▸ Description of the task
Output only the lines of the entries that follow, starting at the one with "If you have" and running down to the one with "### Using the GUI app", both included and unchanged.

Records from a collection
*-*-*
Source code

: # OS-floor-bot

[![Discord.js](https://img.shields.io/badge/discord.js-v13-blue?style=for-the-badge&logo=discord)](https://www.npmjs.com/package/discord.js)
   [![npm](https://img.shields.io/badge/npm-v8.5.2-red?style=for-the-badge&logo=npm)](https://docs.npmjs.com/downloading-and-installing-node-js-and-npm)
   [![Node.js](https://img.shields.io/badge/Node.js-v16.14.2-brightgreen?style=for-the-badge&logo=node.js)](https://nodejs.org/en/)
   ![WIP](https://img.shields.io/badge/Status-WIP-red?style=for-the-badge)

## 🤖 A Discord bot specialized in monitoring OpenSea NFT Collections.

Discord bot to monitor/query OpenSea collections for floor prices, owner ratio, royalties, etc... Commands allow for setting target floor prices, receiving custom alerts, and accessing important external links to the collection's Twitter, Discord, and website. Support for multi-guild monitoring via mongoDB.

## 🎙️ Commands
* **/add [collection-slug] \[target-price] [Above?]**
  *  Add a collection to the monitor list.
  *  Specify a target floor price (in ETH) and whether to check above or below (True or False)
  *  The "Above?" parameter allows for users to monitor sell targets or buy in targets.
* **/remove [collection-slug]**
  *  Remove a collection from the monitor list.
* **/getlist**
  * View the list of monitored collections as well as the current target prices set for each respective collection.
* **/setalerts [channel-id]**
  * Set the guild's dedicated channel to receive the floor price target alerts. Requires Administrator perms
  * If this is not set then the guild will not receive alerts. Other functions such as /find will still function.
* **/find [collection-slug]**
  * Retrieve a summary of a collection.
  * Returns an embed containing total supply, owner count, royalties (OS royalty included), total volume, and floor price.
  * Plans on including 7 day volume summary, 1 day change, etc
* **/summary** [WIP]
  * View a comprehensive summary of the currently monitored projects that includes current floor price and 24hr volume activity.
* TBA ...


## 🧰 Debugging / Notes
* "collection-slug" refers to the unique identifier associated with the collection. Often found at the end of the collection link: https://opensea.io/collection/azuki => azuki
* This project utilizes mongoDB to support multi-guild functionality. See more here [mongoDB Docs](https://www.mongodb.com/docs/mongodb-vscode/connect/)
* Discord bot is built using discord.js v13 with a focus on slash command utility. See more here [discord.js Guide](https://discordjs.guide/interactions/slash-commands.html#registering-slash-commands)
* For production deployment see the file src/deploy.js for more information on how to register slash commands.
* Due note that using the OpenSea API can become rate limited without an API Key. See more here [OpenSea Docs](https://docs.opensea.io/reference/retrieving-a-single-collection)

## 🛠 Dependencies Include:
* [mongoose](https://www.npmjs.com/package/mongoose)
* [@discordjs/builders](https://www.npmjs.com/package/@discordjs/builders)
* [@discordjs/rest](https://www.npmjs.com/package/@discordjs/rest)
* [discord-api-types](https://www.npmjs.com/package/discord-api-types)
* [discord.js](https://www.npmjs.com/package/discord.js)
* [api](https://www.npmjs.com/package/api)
*-*-*
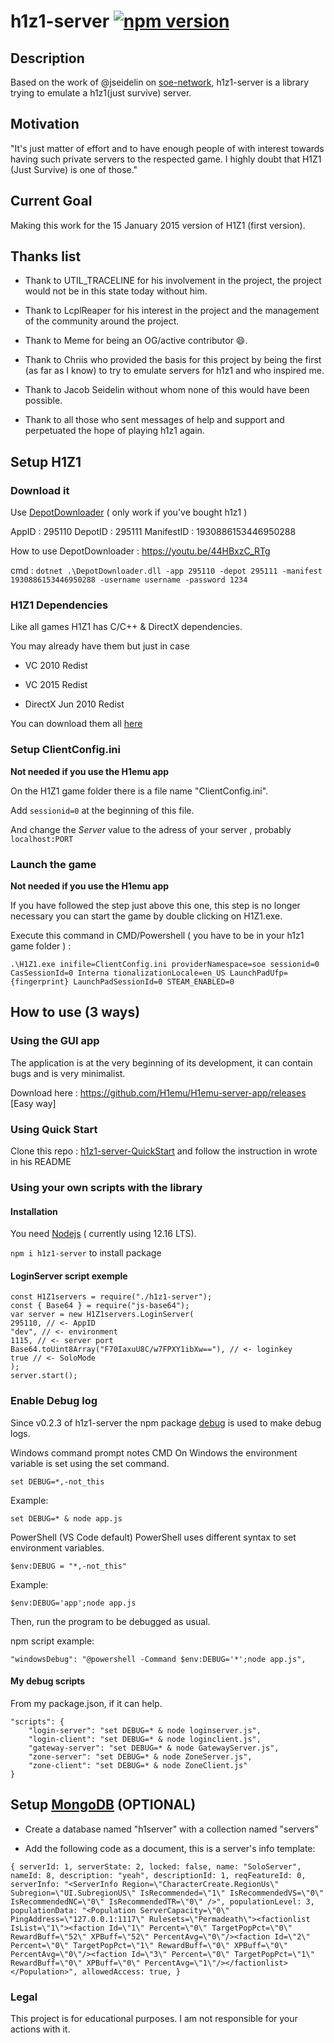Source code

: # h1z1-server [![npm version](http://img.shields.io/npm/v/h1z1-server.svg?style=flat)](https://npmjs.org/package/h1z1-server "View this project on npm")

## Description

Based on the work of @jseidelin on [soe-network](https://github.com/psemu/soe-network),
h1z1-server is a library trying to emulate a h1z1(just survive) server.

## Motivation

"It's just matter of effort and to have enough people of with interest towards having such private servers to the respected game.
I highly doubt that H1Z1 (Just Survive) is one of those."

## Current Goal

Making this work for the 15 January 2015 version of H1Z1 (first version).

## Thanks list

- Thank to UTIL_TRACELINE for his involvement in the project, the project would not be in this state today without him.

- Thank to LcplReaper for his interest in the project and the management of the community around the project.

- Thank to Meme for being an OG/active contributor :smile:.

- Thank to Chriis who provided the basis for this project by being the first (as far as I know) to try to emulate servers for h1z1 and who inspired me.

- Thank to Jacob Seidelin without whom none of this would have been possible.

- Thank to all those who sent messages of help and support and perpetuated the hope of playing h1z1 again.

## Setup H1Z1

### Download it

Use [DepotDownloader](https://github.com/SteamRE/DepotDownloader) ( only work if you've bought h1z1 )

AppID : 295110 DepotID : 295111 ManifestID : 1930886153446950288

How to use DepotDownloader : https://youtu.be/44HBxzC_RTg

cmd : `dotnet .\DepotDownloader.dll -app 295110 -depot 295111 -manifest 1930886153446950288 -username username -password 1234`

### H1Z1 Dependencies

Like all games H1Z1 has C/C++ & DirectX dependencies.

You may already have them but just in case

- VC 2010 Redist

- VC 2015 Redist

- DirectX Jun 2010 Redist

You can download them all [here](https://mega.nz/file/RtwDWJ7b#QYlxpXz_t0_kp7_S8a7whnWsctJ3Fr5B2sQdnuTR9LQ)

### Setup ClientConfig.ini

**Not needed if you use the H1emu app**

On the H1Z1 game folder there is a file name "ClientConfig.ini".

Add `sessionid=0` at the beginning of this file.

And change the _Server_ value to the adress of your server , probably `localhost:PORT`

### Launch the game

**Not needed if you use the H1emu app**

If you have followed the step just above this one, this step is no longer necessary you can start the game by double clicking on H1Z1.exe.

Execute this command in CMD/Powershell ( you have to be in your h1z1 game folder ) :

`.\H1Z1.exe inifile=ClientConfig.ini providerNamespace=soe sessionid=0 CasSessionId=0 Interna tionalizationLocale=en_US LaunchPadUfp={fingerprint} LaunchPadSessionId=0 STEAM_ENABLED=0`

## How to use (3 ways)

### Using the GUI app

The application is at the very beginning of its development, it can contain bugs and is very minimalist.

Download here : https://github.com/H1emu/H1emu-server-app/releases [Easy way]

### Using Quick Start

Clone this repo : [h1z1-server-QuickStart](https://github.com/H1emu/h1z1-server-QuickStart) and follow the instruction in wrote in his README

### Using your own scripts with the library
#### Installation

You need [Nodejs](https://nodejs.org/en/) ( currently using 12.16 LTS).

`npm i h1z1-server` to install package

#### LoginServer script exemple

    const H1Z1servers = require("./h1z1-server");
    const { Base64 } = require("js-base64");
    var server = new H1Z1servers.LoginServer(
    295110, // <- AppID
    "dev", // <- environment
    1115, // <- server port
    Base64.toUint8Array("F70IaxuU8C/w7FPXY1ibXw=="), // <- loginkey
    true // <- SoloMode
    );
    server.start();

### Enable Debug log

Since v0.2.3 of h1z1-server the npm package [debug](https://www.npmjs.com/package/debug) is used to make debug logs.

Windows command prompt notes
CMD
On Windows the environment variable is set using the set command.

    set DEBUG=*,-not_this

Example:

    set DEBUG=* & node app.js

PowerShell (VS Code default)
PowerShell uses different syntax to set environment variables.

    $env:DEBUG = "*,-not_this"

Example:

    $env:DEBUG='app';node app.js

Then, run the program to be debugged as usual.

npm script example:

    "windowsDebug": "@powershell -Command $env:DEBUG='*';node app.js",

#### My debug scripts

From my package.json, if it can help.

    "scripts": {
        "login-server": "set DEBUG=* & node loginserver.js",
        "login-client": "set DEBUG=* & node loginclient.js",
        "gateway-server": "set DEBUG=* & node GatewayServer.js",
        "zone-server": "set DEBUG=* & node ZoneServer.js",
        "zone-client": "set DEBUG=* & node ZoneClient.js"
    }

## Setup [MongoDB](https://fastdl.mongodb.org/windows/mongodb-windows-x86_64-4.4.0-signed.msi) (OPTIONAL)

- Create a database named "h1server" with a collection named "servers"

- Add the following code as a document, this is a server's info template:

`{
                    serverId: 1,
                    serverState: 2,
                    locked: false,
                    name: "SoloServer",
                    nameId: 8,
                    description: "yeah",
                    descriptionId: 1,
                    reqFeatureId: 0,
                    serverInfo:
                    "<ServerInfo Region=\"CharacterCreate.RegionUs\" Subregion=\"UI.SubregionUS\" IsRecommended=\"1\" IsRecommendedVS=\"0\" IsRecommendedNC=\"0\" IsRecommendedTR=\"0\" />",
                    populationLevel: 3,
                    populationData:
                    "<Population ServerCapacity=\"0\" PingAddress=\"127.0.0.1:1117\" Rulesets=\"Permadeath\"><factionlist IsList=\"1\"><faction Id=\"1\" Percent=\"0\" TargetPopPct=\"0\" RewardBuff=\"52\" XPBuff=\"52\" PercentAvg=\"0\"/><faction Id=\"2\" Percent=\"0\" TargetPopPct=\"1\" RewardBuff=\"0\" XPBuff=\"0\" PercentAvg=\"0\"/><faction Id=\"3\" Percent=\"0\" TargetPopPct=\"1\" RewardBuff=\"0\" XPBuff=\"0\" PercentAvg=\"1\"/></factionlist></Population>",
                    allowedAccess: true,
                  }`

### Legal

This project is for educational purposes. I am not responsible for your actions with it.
*-*-*
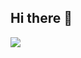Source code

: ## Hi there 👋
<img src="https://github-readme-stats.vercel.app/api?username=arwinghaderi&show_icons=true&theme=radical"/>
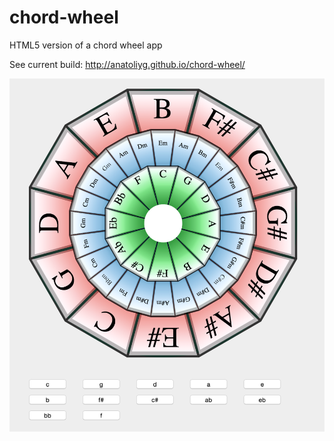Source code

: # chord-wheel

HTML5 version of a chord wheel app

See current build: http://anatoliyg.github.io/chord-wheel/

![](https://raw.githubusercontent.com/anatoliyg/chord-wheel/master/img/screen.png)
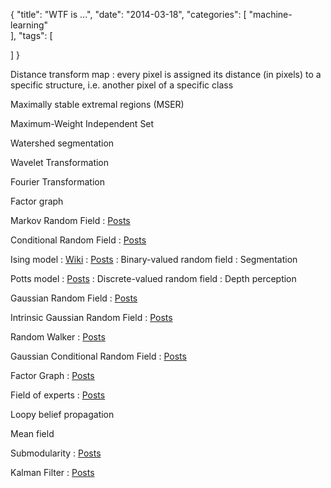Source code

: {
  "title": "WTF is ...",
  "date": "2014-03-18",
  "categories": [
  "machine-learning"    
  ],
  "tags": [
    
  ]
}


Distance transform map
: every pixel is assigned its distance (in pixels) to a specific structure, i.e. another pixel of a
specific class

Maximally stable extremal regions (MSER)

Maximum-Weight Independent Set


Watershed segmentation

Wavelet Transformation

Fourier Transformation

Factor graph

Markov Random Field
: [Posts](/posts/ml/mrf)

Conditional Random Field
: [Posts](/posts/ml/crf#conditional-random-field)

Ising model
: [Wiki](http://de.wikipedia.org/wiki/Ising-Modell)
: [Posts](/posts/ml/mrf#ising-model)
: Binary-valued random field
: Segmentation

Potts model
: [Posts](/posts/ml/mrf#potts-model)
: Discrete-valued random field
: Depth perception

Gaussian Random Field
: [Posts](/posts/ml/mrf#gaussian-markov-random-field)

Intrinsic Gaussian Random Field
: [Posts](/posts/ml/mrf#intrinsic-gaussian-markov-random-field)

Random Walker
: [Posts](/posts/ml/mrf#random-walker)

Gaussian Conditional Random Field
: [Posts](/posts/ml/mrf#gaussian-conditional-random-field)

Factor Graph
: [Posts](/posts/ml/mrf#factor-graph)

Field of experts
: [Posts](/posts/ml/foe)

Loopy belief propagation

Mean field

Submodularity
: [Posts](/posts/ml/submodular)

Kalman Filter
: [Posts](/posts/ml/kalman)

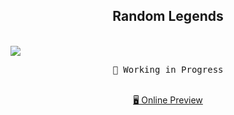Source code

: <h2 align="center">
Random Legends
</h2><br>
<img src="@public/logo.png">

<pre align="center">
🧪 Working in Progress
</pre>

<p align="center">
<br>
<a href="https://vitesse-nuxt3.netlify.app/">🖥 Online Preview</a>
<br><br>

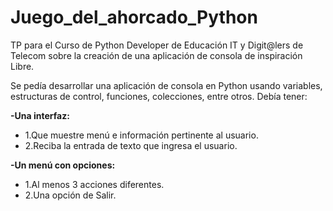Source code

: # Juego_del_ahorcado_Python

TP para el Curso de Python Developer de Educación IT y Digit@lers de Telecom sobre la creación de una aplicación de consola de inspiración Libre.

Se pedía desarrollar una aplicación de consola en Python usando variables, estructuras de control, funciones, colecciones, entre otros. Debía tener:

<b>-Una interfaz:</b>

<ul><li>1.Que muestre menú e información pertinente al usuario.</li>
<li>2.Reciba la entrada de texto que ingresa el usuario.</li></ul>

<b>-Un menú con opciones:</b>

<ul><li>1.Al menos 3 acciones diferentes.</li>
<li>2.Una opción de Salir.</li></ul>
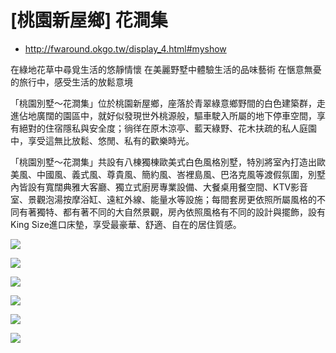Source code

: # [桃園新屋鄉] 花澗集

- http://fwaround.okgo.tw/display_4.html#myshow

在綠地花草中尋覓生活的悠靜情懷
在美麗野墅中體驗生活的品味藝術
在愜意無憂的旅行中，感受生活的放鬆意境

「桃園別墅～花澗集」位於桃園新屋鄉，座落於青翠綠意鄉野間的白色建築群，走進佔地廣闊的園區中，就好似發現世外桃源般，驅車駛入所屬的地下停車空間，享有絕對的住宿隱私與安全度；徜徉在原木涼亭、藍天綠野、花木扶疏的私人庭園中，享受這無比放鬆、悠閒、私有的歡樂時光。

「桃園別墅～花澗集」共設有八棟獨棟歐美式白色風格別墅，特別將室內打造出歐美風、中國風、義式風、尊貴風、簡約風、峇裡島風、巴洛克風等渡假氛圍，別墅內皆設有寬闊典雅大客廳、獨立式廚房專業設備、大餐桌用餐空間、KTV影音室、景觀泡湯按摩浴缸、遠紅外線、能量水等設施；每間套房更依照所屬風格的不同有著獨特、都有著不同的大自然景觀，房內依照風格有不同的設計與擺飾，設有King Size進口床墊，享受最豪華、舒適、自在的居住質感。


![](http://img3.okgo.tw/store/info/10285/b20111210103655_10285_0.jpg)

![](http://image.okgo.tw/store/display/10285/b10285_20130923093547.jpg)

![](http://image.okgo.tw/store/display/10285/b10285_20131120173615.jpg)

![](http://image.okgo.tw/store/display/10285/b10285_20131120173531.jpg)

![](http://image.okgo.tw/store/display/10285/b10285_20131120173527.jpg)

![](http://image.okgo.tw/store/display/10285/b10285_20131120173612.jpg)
*-*-*
▸ Problem solution
If you have followed the step just above this one, this step is no longer necessary you can start the game by double clicking on H1Z1.exe.

Execute this command in CMD/Powershell ( you have to be in your h1z1 game folder ) :

`.\H1Z1.exe inifile=ClientConfig.ini providerNamespace=soe sessionid=0 CasSessionId=0 Interna tionalizationLocale=en_US LaunchPadUfp={fingerprint} LaunchPadSessionId=0 STEAM_ENABLED=0`

## How to use (3 ways)

### Using the GUI app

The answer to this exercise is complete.